Fine. For someone who professed to not be a telepath, the old guy seemed to get his head around telepathy quickly.
::I heard that; I’m not old::
Toby rocked back on his heels. Grant mutely handed him a tumbler of water. He rinsed and spat.
“I stopped talking when they came for me,” Grant said abruptly, as he sat on the edge of the bath. “They put duct tape over my mouth and around my hands and put me in a box and nailed it shut. John came for me.”
Through the fractured kaleidoscope of Grant’s thought processes came a clear image of a shaft of light blinding him as a wooden lid was lifted - John and Dr. McKay looked down at him.
Grant smiled and then his thoughts became that impenetrable tornado.
“Are you finished?” Dr. McKay asked and tossed something from the doorway.
Automatically, Toby dropped the tumbler and caught the crystal ball. It lit up like a fluorescent bulb and he threw it away like it was hot.

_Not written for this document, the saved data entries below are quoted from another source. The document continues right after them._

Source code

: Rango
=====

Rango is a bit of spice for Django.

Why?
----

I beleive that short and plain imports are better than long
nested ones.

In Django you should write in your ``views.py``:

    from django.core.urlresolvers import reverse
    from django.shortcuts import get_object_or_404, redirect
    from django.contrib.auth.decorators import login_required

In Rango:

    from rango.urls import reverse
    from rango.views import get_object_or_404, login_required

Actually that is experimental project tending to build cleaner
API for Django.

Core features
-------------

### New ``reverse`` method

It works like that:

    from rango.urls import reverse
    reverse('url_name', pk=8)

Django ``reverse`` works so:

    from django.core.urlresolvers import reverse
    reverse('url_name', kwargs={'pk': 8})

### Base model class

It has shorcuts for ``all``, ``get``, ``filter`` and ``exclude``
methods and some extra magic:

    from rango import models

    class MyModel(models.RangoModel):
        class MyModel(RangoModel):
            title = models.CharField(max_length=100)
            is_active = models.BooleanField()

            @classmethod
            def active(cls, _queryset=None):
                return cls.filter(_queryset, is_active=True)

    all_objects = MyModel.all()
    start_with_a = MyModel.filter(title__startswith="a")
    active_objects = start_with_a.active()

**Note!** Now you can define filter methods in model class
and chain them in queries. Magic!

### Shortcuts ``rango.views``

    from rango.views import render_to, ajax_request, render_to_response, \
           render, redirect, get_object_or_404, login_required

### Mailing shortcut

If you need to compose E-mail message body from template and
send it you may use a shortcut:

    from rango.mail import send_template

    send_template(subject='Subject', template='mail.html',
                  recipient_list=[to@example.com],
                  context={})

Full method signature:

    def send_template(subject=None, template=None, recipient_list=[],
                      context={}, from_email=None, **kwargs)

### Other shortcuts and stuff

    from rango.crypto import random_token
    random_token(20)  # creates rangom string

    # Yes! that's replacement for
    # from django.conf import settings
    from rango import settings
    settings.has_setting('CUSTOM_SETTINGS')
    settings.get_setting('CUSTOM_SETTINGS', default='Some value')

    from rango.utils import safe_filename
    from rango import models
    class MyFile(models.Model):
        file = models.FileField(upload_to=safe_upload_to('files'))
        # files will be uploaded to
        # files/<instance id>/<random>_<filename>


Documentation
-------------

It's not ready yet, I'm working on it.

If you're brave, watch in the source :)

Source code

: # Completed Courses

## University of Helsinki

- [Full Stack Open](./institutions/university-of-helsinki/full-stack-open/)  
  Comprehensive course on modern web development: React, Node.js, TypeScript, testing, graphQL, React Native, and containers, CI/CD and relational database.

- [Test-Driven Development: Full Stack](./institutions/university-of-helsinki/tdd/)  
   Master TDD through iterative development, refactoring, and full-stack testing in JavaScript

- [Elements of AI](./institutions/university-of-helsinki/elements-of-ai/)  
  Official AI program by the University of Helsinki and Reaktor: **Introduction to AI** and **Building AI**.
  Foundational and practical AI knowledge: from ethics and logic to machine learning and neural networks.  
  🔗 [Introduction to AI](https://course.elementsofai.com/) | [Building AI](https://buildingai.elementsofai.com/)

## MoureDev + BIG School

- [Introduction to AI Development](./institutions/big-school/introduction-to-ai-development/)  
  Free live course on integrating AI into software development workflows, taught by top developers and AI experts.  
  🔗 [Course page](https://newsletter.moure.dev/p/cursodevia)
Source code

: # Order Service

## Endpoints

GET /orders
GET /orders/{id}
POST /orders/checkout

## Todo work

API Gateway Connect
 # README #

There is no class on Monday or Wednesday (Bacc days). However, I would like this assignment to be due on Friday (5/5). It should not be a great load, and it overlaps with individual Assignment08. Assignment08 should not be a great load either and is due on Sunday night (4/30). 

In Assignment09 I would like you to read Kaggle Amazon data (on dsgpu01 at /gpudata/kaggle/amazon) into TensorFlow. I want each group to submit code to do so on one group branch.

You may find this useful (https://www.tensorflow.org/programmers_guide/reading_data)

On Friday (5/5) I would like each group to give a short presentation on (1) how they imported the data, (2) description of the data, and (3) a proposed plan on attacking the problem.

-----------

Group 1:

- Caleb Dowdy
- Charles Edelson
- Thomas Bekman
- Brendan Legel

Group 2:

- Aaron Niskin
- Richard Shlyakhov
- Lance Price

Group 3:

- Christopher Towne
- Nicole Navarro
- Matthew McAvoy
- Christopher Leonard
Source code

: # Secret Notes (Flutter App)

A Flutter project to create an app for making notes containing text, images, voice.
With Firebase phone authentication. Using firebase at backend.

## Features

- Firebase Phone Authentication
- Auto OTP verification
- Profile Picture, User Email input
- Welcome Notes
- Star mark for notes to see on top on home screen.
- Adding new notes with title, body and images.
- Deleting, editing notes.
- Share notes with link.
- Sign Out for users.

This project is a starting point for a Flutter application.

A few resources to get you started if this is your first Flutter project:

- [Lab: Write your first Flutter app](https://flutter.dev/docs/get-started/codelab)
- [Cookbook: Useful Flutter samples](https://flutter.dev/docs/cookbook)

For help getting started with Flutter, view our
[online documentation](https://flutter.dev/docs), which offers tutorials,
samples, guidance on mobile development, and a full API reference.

“Knew it,” Dr. McKay said.
::Well, that was a given:: John said conversationally.
What? The bulb lay quiescent on the ceramic tiled floor.
::Kid, it’s a long, long story::
McKay’s arms were folded over his chest and he was glaring down at Toby. Grant offered him a hand and pulled him to his feet. McKay cocked his finger drawing them back into the main living area.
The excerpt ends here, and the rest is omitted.